Dataset content: Begin

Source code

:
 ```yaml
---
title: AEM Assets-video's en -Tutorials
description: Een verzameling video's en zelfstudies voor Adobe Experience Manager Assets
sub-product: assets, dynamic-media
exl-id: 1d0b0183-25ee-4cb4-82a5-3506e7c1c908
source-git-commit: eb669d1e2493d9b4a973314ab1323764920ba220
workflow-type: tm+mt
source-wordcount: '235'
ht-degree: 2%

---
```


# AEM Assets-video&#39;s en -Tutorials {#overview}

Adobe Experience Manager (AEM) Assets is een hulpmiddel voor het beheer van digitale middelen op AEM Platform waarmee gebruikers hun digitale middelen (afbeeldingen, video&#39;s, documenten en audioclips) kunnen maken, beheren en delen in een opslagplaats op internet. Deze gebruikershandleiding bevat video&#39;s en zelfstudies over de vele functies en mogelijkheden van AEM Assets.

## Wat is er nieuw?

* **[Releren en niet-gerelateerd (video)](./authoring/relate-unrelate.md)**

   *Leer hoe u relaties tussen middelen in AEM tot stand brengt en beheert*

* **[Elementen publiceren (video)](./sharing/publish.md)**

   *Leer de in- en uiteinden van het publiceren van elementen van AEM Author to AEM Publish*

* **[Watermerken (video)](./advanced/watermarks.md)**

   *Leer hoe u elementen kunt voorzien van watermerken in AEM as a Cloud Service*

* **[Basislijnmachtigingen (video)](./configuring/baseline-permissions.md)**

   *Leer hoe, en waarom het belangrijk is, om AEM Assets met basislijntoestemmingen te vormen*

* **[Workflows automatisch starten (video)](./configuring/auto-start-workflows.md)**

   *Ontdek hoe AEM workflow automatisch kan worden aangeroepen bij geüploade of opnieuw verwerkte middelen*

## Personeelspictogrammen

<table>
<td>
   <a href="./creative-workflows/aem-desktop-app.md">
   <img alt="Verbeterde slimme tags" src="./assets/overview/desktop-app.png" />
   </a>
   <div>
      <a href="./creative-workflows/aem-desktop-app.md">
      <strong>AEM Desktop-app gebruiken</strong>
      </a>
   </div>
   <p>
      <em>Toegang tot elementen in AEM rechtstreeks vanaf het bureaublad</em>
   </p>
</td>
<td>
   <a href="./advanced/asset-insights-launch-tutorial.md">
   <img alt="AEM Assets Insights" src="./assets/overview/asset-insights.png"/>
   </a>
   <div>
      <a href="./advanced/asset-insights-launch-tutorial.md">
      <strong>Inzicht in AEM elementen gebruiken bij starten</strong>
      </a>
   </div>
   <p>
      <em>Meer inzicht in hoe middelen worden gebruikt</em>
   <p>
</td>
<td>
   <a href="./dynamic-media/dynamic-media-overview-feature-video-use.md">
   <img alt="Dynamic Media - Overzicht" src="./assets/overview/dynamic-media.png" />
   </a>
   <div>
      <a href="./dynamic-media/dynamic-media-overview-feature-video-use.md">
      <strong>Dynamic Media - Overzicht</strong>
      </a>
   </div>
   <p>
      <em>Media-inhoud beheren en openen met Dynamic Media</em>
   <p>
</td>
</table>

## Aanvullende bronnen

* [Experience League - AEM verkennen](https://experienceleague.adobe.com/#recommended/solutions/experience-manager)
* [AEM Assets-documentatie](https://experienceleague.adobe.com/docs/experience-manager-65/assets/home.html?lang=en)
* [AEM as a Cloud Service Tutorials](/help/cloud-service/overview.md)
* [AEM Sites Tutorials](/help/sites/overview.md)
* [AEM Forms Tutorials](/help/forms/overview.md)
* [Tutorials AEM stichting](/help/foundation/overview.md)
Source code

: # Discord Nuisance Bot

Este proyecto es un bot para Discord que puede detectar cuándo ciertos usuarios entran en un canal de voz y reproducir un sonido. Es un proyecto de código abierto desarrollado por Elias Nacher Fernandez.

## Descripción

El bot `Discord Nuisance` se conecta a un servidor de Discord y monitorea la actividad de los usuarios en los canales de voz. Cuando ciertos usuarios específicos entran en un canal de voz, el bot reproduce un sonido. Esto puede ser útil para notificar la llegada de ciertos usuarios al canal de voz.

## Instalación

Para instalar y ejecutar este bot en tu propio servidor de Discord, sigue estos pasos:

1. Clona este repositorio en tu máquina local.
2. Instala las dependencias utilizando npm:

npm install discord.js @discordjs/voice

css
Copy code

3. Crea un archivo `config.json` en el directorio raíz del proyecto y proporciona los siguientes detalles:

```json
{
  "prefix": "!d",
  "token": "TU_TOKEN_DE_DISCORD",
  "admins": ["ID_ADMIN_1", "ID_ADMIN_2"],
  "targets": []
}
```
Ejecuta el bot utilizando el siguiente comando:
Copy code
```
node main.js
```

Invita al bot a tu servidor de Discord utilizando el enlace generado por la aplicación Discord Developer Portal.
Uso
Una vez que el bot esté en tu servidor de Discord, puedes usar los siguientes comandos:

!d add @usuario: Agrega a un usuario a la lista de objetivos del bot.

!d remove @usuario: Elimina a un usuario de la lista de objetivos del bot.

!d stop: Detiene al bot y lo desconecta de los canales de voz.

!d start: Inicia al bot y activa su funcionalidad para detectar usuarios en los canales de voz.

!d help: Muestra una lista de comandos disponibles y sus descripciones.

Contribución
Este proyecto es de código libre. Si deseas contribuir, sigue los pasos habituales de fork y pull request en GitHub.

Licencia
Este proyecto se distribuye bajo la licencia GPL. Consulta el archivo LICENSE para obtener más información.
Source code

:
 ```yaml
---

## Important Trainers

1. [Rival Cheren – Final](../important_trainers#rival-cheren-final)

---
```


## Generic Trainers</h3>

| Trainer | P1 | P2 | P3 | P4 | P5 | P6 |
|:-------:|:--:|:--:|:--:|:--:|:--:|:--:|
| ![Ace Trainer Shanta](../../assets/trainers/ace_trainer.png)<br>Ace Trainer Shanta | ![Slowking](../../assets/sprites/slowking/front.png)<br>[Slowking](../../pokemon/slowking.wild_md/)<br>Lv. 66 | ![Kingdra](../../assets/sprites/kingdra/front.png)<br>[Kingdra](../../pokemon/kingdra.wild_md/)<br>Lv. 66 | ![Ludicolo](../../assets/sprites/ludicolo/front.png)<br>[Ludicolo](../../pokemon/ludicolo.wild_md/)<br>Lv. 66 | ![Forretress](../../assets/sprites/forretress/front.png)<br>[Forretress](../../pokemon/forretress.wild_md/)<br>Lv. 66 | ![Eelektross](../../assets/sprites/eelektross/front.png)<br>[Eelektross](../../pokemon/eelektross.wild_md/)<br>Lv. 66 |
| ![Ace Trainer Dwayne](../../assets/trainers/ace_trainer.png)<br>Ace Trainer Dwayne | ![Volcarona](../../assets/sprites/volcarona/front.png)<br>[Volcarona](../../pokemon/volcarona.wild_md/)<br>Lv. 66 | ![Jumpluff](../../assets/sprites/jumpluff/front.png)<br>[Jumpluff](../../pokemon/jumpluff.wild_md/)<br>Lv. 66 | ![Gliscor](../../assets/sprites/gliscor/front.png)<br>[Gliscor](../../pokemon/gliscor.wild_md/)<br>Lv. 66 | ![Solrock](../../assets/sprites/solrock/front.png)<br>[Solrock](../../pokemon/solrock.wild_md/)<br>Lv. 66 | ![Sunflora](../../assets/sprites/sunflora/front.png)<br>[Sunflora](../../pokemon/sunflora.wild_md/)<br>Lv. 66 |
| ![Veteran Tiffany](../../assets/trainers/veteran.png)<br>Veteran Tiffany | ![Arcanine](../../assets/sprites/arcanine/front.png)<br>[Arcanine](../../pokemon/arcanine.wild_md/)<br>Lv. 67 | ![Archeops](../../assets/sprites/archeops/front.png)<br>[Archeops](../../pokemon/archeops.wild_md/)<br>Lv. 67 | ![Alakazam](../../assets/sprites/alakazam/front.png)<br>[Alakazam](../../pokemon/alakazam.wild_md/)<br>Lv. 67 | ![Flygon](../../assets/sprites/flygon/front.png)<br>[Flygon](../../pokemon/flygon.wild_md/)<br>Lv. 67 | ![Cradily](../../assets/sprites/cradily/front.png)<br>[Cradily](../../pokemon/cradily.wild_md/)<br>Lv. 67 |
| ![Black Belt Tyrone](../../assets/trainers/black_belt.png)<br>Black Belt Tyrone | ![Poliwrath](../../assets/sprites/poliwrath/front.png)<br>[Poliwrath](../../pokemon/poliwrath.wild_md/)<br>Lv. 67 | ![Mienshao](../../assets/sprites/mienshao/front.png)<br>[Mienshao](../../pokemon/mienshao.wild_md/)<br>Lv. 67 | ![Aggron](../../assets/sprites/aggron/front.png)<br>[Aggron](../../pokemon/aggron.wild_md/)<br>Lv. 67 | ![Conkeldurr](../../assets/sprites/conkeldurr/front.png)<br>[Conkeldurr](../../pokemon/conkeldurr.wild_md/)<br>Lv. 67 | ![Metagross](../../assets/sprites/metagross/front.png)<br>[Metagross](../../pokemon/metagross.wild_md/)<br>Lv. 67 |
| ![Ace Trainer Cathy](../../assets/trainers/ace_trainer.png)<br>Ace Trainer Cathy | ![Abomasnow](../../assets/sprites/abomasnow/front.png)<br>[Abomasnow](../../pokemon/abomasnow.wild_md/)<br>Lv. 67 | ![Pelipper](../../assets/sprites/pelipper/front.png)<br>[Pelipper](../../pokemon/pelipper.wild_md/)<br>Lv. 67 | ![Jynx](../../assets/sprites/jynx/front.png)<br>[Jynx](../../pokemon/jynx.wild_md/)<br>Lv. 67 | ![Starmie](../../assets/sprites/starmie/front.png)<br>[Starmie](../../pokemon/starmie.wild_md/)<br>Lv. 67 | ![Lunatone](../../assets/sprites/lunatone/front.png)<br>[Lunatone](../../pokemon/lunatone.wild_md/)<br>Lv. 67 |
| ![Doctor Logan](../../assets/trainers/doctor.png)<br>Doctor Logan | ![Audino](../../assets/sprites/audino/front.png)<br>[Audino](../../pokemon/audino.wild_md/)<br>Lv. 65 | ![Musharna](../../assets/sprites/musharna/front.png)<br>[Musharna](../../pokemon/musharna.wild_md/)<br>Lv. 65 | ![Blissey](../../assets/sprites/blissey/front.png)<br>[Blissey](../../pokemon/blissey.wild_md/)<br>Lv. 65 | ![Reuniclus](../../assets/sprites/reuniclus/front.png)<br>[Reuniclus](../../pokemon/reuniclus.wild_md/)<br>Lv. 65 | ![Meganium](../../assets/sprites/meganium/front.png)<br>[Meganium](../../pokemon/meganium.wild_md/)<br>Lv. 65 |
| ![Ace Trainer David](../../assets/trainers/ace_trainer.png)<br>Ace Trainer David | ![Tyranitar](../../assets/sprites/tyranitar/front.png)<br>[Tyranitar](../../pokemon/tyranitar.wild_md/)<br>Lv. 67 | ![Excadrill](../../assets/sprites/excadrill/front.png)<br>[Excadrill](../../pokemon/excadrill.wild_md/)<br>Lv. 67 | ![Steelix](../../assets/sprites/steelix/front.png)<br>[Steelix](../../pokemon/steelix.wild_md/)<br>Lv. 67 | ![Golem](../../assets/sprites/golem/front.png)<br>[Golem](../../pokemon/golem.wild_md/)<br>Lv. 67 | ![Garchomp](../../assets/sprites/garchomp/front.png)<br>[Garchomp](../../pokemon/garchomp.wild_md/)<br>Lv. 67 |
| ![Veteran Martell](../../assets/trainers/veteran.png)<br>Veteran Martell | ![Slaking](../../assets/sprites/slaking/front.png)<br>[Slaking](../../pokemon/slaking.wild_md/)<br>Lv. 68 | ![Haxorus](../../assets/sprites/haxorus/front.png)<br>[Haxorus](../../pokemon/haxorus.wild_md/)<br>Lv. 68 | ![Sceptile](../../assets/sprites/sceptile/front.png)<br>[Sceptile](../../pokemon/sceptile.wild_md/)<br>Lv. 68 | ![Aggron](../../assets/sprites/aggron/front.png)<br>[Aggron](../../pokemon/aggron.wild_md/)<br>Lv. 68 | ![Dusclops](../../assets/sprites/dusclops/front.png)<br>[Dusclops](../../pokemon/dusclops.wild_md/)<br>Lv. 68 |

Dataset content: End

◆ Brief ◆
If a line in the records contains the word "Nuisance", copy it.

◆ Finished task ◆
: # Discord Nuisance Bot
El bot `Discord Nuisance` se conecta a un servidor de Discord y monitorea la actividad de los usuarios en los canales de voz. Cuando ciertos usuarios específicos entran en un canal de voz, el bot reproduce un sonido. Esto puede ser útil para notificar la llegada de ciertos usuarios al canal de voz.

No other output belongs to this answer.